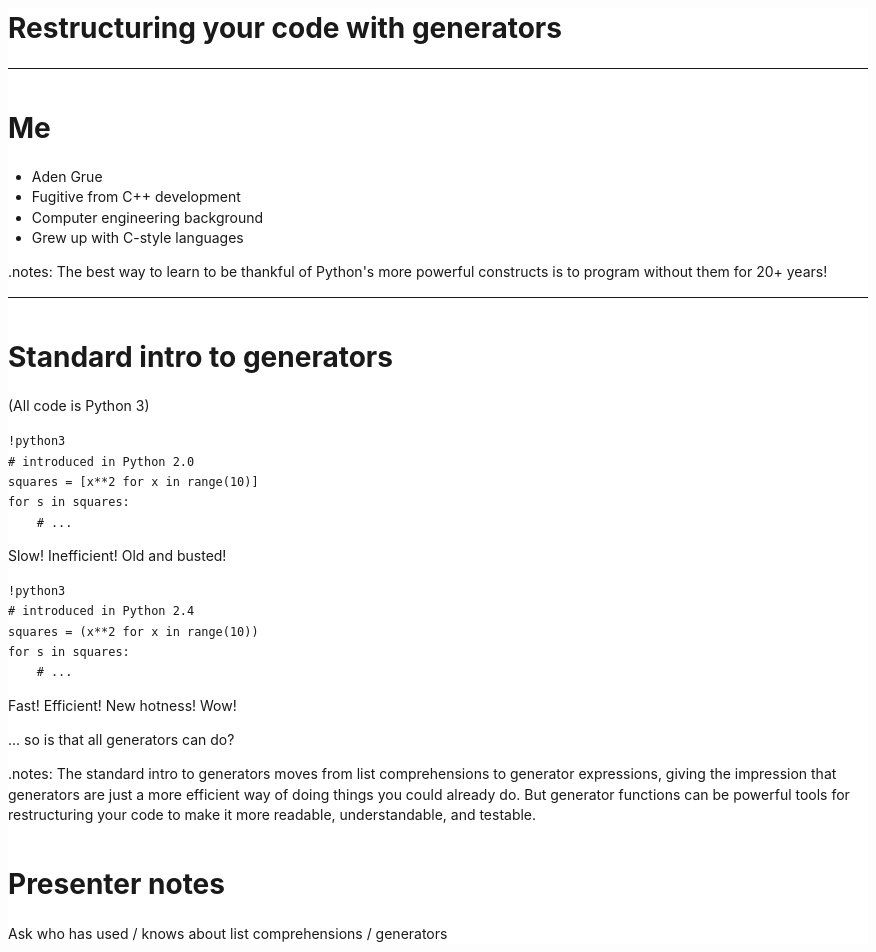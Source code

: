 # Restructuring your code with generators

----

# Me
* Aden Grue
* Fugitive from C++ development
* Computer engineering background
* Grew up with C-style languages

.notes: The best way to learn to be thankful of Python's more powerful constructs is to program without them for 20+ years!

----

# Standard intro to generators

(All code is Python 3)

    !python3
    # introduced in Python 2.0
    squares = [x**2 for x in range(10)]
    for s in squares:
        # ...

Slow! Inefficient! Old and busted!

    !python3
    # introduced in Python 2.4
    squares = (x**2 for x in range(10))
    for s in squares:
        # ...

Fast! Efficient! New hotness! Wow!

... so is that all generators can do?

.notes: The standard intro to generators moves from list comprehensions to generator expressions, giving the impression that generators are just a more efficient way of doing things you could already do. But generator functions can be powerful tools for restructuring your code to make it more readable, understandable, and testable.

# Presenter notes
Ask who has used / knows about list comprehensions / generators
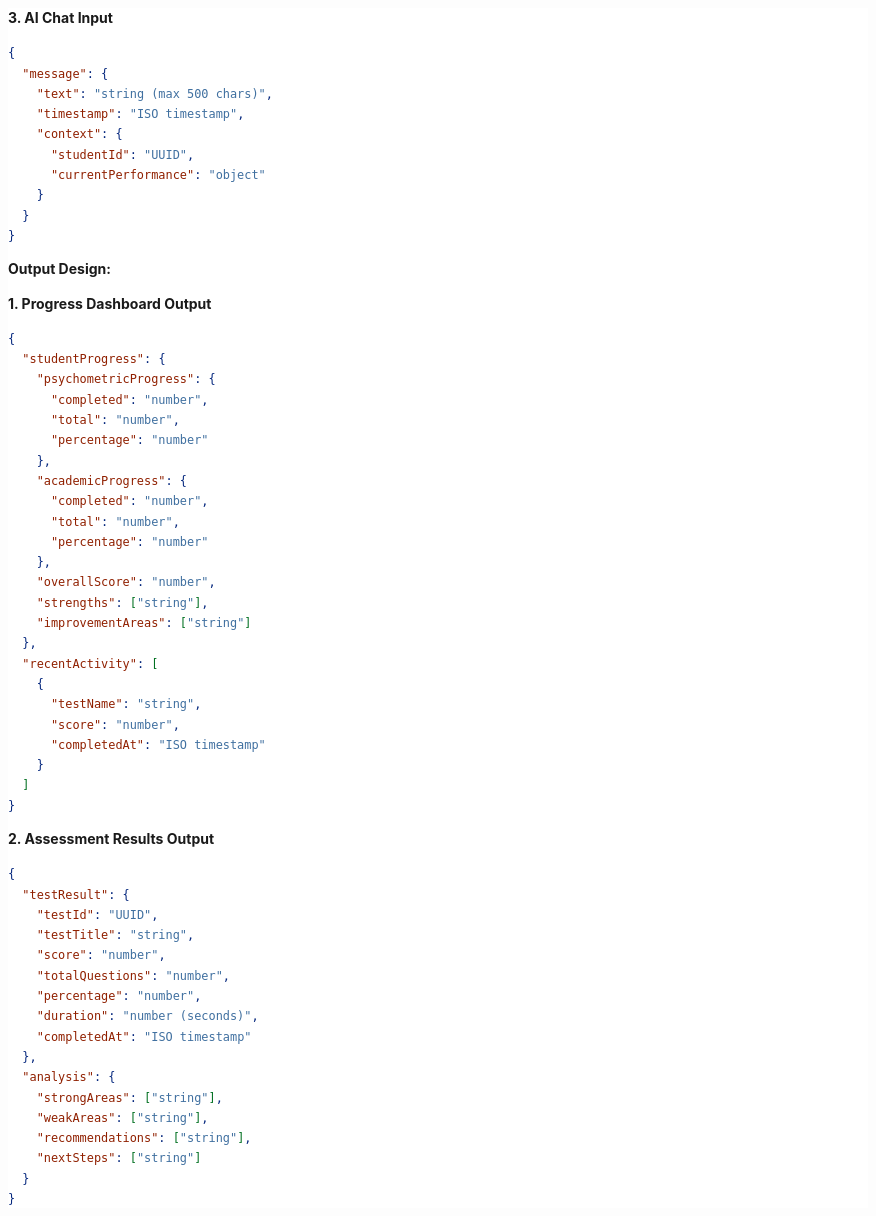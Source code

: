 
**3. AI Chat Input**
```json
{
  "message": {
    "text": "string (max 500 chars)",
    "timestamp": "ISO timestamp",
    "context": {
      "studentId": "UUID",
      "currentPerformance": "object"
    }
  }
}
```

**Output Design:**

**1. Progress Dashboard Output**
```json
{
  "studentProgress": {
    "psychometricProgress": {
      "completed": "number",
      "total": "number",
      "percentage": "number"
    },
    "academicProgress": {
      "completed": "number",
      "total": "number", 
      "percentage": "number"
    },
    "overallScore": "number",
    "strengths": ["string"],
    "improvementAreas": ["string"]
  },
  "recentActivity": [
    {
      "testName": "string",
      "score": "number",
      "completedAt": "ISO timestamp"
    }
  ]
}
```

**2. Assessment Results Output**
```json
{
  "testResult": {
    "testId": "UUID",
    "testTitle": "string",
    "score": "number",
    "totalQuestions": "number",
    "percentage": "number",
    "duration": "number (seconds)",
    "completedAt": "ISO timestamp"
  },
  "analysis": {
    "strongAreas": ["string"],
    "weakAreas": ["string"],
    "recommendations": ["string"],
    "nextSteps": ["string"]
  }
}
```

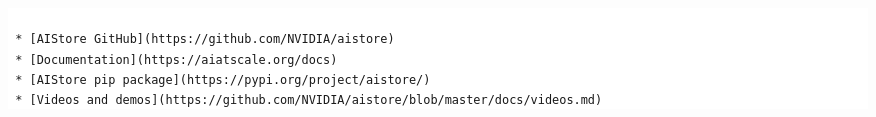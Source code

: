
 ```diff
 
 * [AIStore GitHub](https://github.com/NVIDIA/aistore)
 * [Documentation](https://aiatscale.org/docs)
 * [AIStore pip package](https://pypi.org/project/aistore/)
 * [Videos and demos](https://github.com/NVIDIA/aistore/blob/master/docs/videos.md)
```

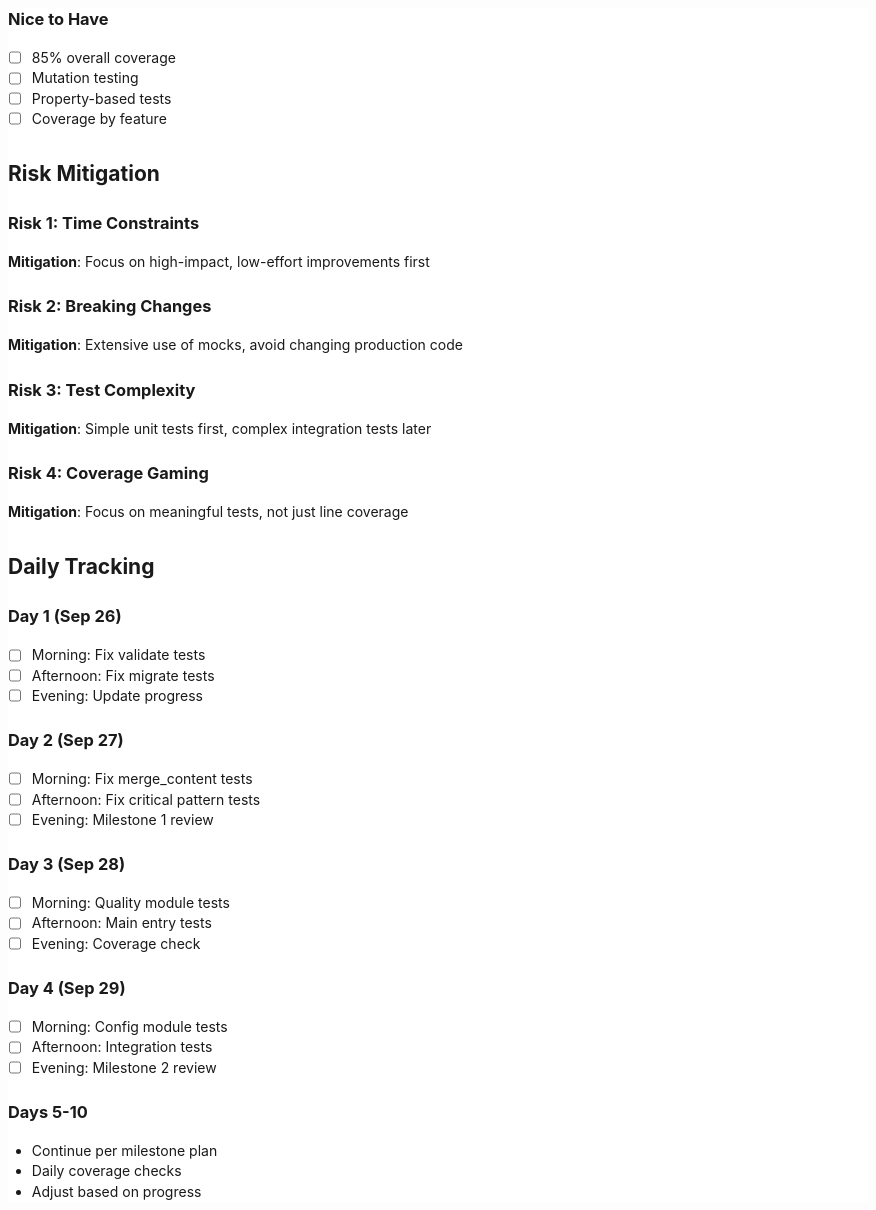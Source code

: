 ### Nice to Have
- [ ] 85% overall coverage
- [ ] Mutation testing
- [ ] Property-based tests
- [ ] Coverage by feature

## Risk Mitigation

### Risk 1: Time Constraints
**Mitigation**: Focus on high-impact, low-effort improvements first

### Risk 2: Breaking Changes
**Mitigation**: Extensive use of mocks, avoid changing production code

### Risk 3: Test Complexity
**Mitigation**: Simple unit tests first, complex integration tests later

### Risk 4: Coverage Gaming
**Mitigation**: Focus on meaningful tests, not just line coverage

## Daily Tracking

### Day 1 (Sep 26)
- [ ] Morning: Fix validate tests
- [ ] Afternoon: Fix migrate tests
- [ ] Evening: Update progress

### Day 2 (Sep 27)
- [ ] Morning: Fix merge_content tests
- [ ] Afternoon: Fix critical pattern tests
- [ ] Evening: Milestone 1 review

### Day 3 (Sep 28)
- [ ] Morning: Quality module tests
- [ ] Afternoon: Main entry tests
- [ ] Evening: Coverage check

### Day 4 (Sep 29)
- [ ] Morning: Config module tests
- [ ] Afternoon: Integration tests
- [ ] Evening: Milestone 2 review

### Days 5-10
- Continue per milestone plan
- Daily coverage checks
- Adjust based on progress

|---|

** Task goal **
Return every line from the material that contains the word "based".

** Output for this task **
- [ ] Property-based tests
- Adjust based on progress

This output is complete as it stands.